--- START ---

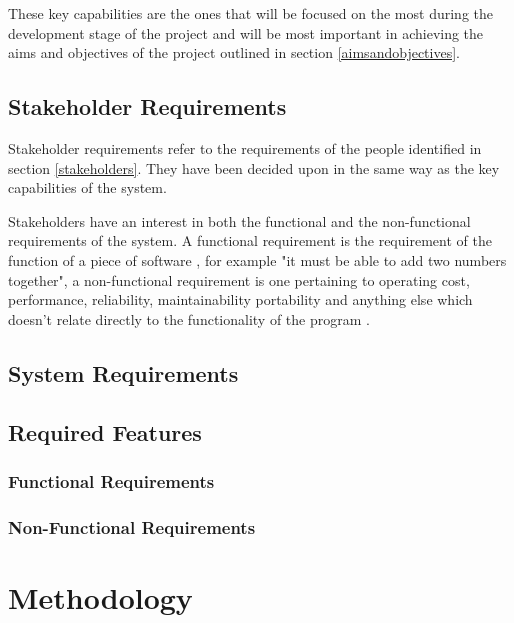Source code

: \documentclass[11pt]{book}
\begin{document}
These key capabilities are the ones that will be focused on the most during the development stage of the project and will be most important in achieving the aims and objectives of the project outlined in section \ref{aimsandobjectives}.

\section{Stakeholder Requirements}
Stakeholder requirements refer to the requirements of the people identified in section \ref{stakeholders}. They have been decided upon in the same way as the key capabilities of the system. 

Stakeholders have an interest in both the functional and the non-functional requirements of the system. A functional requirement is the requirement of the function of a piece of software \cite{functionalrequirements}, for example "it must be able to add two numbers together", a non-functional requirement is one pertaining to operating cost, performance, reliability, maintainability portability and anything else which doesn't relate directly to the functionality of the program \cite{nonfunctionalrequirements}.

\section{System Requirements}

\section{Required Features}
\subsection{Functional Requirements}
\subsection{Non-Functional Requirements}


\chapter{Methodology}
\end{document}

--- END ---
--- START ---

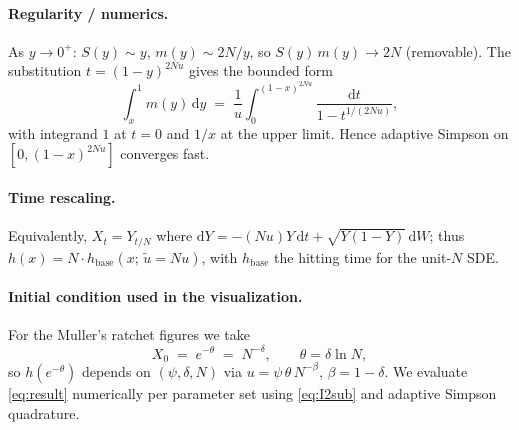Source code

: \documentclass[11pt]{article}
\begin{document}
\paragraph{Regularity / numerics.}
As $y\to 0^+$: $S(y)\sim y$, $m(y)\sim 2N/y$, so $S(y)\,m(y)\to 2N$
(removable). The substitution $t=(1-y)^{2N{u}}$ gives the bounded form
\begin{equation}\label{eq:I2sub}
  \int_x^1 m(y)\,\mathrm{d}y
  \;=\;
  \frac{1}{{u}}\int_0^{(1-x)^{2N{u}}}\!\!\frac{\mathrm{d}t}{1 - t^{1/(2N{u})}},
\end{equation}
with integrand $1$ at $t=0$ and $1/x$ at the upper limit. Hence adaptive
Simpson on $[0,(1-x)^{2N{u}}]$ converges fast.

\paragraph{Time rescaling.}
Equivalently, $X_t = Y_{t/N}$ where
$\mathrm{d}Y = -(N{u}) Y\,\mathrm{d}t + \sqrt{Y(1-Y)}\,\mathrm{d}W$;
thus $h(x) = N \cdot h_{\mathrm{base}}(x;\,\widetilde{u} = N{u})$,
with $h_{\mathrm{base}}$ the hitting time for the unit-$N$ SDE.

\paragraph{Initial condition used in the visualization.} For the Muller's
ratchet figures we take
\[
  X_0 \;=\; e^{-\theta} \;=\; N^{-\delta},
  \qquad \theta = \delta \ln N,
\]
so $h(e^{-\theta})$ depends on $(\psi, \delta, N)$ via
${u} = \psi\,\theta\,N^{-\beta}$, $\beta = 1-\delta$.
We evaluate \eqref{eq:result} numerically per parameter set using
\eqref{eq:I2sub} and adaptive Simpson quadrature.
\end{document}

--- END ---
--- START ---

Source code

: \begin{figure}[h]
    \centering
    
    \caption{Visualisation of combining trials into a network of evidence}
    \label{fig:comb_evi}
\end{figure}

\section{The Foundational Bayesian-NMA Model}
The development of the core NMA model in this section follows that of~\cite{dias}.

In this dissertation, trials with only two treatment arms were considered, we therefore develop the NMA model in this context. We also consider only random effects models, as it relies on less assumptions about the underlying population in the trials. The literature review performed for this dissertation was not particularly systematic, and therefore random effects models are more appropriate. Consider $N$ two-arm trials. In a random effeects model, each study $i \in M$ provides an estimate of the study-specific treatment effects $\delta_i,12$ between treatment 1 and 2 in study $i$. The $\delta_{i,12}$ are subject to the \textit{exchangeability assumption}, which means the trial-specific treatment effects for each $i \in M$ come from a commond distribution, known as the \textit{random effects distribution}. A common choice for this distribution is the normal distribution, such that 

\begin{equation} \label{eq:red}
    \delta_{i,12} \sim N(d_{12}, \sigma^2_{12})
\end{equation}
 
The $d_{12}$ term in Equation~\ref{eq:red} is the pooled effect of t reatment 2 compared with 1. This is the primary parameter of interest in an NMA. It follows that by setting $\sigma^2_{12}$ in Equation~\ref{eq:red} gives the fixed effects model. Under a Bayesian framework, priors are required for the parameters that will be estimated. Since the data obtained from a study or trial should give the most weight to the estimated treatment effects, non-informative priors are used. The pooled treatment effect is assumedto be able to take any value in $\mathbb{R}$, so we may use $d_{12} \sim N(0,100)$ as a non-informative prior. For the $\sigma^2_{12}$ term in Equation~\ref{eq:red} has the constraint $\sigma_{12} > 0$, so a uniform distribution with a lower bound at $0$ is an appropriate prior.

--- END ---

* Exercise prompt
Each line in the listing that contains "documentclass" should be returned.

* Finished exercise
: \documentclass[11pt]{book}
: \documentclass[11pt]{article}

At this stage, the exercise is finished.